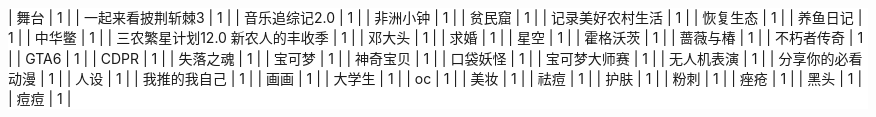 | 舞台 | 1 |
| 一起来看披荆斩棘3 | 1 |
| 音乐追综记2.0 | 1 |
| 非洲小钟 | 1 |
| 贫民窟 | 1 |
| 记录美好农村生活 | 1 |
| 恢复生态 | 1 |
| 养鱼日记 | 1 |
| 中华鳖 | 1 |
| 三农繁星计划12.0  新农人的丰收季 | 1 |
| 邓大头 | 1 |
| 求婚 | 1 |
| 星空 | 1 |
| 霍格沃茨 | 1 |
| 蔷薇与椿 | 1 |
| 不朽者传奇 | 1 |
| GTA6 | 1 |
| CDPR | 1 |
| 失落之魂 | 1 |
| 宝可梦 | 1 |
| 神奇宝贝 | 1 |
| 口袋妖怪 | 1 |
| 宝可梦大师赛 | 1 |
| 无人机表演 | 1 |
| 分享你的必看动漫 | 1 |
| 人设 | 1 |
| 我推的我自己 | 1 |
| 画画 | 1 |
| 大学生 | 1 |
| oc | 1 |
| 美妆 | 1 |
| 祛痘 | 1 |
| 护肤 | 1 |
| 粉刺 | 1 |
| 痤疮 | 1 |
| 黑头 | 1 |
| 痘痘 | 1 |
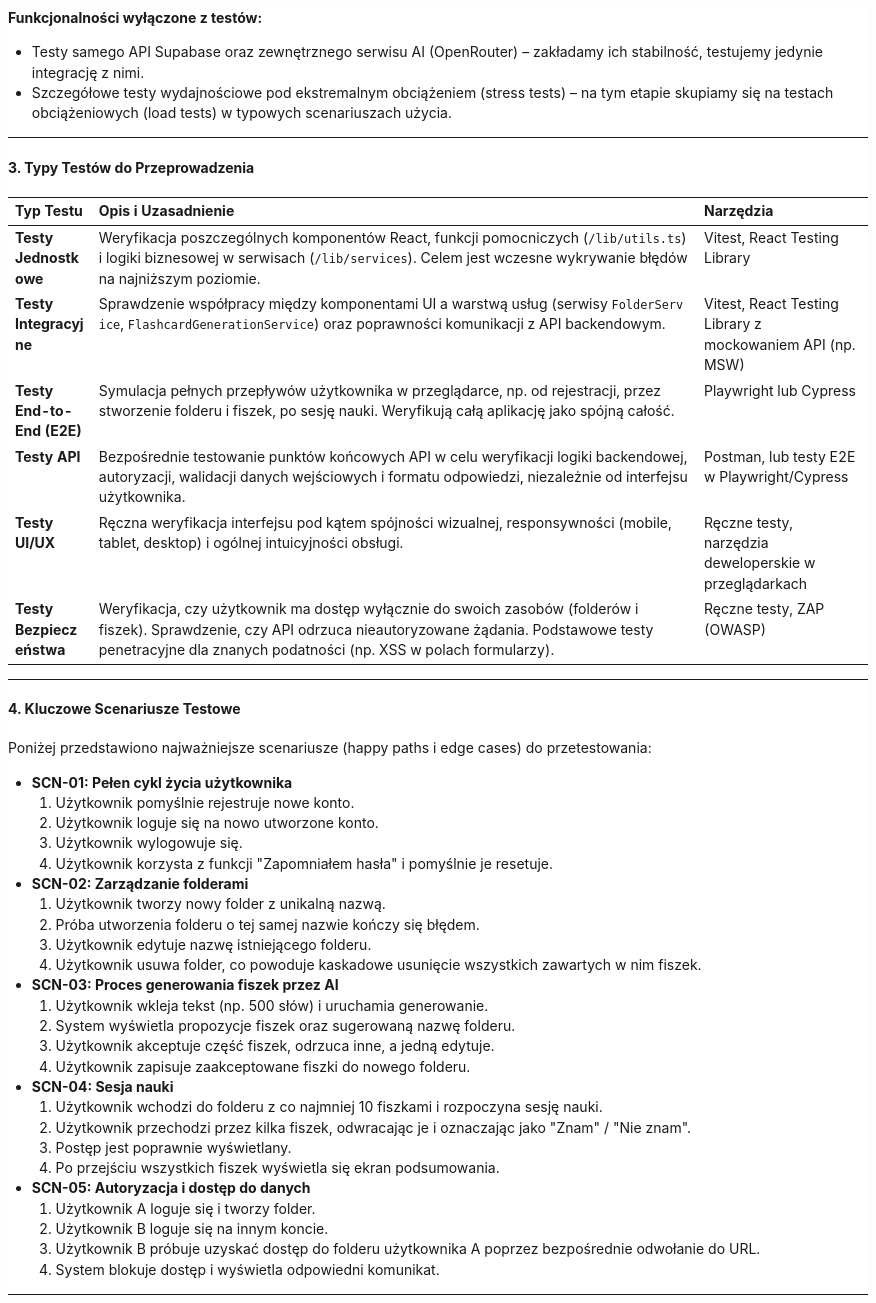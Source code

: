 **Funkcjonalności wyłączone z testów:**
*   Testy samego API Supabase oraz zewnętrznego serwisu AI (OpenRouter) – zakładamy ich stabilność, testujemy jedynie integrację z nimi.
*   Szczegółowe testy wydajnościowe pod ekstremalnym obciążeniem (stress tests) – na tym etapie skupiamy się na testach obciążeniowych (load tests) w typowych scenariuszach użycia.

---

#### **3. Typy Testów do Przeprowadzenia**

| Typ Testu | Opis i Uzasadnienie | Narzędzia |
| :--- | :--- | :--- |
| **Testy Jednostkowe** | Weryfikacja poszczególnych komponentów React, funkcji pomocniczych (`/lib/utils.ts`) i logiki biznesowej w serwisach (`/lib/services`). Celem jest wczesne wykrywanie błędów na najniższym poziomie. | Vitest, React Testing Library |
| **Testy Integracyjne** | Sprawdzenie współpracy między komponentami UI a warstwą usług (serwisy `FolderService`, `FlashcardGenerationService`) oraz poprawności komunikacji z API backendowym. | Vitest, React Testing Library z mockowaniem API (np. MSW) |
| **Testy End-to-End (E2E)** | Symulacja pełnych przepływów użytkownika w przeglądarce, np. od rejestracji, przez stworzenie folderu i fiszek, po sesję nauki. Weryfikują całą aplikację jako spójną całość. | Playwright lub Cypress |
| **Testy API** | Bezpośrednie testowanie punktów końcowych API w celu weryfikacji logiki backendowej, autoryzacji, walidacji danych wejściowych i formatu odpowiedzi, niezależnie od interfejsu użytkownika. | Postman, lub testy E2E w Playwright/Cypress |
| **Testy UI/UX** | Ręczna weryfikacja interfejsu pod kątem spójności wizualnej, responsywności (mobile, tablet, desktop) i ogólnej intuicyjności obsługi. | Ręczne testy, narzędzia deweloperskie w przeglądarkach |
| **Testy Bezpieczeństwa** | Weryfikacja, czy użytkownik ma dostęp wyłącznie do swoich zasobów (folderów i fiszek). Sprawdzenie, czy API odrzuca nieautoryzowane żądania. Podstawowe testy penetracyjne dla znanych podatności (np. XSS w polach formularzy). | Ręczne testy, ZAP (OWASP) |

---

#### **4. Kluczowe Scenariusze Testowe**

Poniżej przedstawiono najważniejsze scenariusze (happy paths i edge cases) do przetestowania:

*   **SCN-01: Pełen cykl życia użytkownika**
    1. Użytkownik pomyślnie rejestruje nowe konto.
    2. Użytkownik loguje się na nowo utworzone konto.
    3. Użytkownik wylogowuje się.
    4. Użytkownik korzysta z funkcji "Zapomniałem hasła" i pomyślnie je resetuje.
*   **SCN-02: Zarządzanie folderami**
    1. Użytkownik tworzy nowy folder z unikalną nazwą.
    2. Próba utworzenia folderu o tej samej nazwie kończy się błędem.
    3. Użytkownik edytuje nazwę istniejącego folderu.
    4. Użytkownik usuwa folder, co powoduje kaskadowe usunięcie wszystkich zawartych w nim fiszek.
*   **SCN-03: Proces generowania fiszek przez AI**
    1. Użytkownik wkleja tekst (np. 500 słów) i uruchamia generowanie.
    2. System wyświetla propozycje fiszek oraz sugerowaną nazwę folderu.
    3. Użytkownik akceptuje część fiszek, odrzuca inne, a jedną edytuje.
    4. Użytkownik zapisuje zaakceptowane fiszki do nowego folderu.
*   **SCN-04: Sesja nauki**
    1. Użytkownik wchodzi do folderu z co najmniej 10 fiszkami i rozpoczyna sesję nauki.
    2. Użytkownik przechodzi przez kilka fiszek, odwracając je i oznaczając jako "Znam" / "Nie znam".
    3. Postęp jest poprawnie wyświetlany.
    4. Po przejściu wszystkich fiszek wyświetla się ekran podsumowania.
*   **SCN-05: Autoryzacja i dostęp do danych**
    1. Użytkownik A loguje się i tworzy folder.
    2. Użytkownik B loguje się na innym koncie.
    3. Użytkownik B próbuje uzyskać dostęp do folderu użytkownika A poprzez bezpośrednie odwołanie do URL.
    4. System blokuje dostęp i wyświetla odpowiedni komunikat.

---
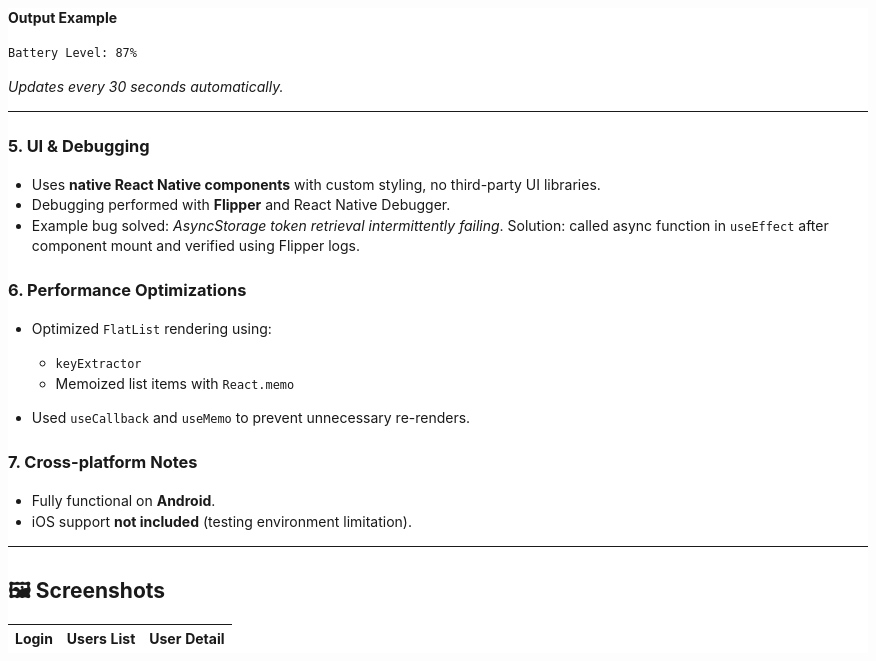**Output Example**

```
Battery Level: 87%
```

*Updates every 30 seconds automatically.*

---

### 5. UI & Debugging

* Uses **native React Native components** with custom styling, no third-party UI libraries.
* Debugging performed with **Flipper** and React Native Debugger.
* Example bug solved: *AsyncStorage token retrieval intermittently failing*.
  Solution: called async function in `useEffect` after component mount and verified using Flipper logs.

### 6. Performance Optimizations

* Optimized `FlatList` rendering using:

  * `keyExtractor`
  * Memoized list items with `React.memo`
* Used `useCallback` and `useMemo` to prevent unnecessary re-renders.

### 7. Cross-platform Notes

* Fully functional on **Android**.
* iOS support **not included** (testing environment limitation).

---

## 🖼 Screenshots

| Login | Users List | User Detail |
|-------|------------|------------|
************
Exercise instructions =
Using the line that contains "prevent unnecessary re-renders." as the first, reproduce each line exactly through the last line of the listing.

The answer =
* Used `useCallback` and `useMemo` to prevent unnecessary re-renders.

### 7. Cross-platform Notes

* Fully functional on **Android**.
* iOS support **not included** (testing environment limitation).

---

## 🖼 Screenshots

| Login | Users List | User Detail |
|-------|------------|------------|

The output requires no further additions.